MATERIAL SHOWN
::::::::
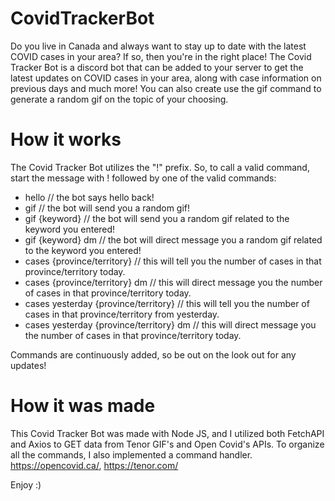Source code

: # CovidTrackerBot

Do you live in Canada and always want to stay up to date with the latest COVID cases in your area? If so, then you're in the right place!
The Covid Tracker Bot is a discord bot that can be added to your server to get the latest updates on COVID cases in your area, along with case information on
previous days and much more! You can also create use the gif command to generate a random gif on the topic of your choosing.

# How it works

The Covid Tracker Bot utilizes the "!" prefix. So, to call a valid command, start the message with ! followed by one of the valid commands:

* hello // the bot says hello back!
* gif // the bot will send you a random gif!
* gif {keyword} // the bot will send you a random gif related to the keyword you entered!
* gif {keyword} dm // the bot will direct message you a random gif related to the keyword you entered!
* cases {province/territory} // this will tell you the number of cases in that province/territory today.
* cases {province/territory} dm // this will direct message you the number of cases in that province/territory today.
* cases yesterday {province/territory} // this will tell you the number of cases in that province/territory from yesterday.
* cases yesterday {province/territory} dm // this will direct message you the number of cases in that province/territory today.

Commands are continuously added, so be out on the look out for any updates!

# How it was made

This Covid Tracker Bot was made with Node JS, and I utilized both FetchAPI and Axios to GET data from Tenor GIF's and Open Covid's APIs. To organize all the commands, I also implemented a command handler.
https://opencovid.ca/,
https://tenor.com/

Enjoy :)
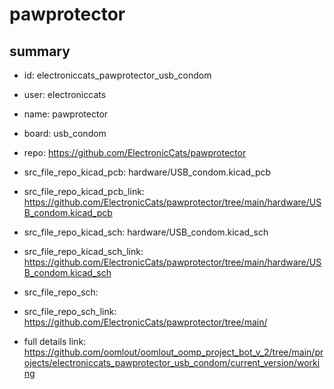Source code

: # pawprotector
 
## summary 
* id: electroniccats_pawprotector_usb_condom
* user: electroniccats
* name: pawprotector
* board: usb_condom
* repo: https://github.com/ElectronicCats/pawprotector
* src_file_repo_kicad_pcb: hardware/USB_condom.kicad_pcb
* src_file_repo_kicad_pcb_link: https://github.com/ElectronicCats/pawprotector/tree/main/hardware/USB_condom.kicad_pcb
* src_file_repo_kicad_sch: hardware/USB_condom.kicad_sch
* src_file_repo_kicad_sch_link: https://github.com/ElectronicCats/pawprotector/tree/main/hardware/USB_condom.kicad_sch

* src_file_repo_sch: 
* src_file_repo_sch_link: https://github.com/ElectronicCats/pawprotector/tree/main/
* full details link: https://github.com/oomlout/oomlout_oomp_project_bot_v_2/tree/main/projects/electroniccats_pawprotector_usb_condom/current_version/working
::::::::
Filter the records above down to the lines that hold the string "send".

REPLY
* gif // the bot will send you a random gif!
* gif {keyword} // the bot will send you a random gif related to the keyword you entered!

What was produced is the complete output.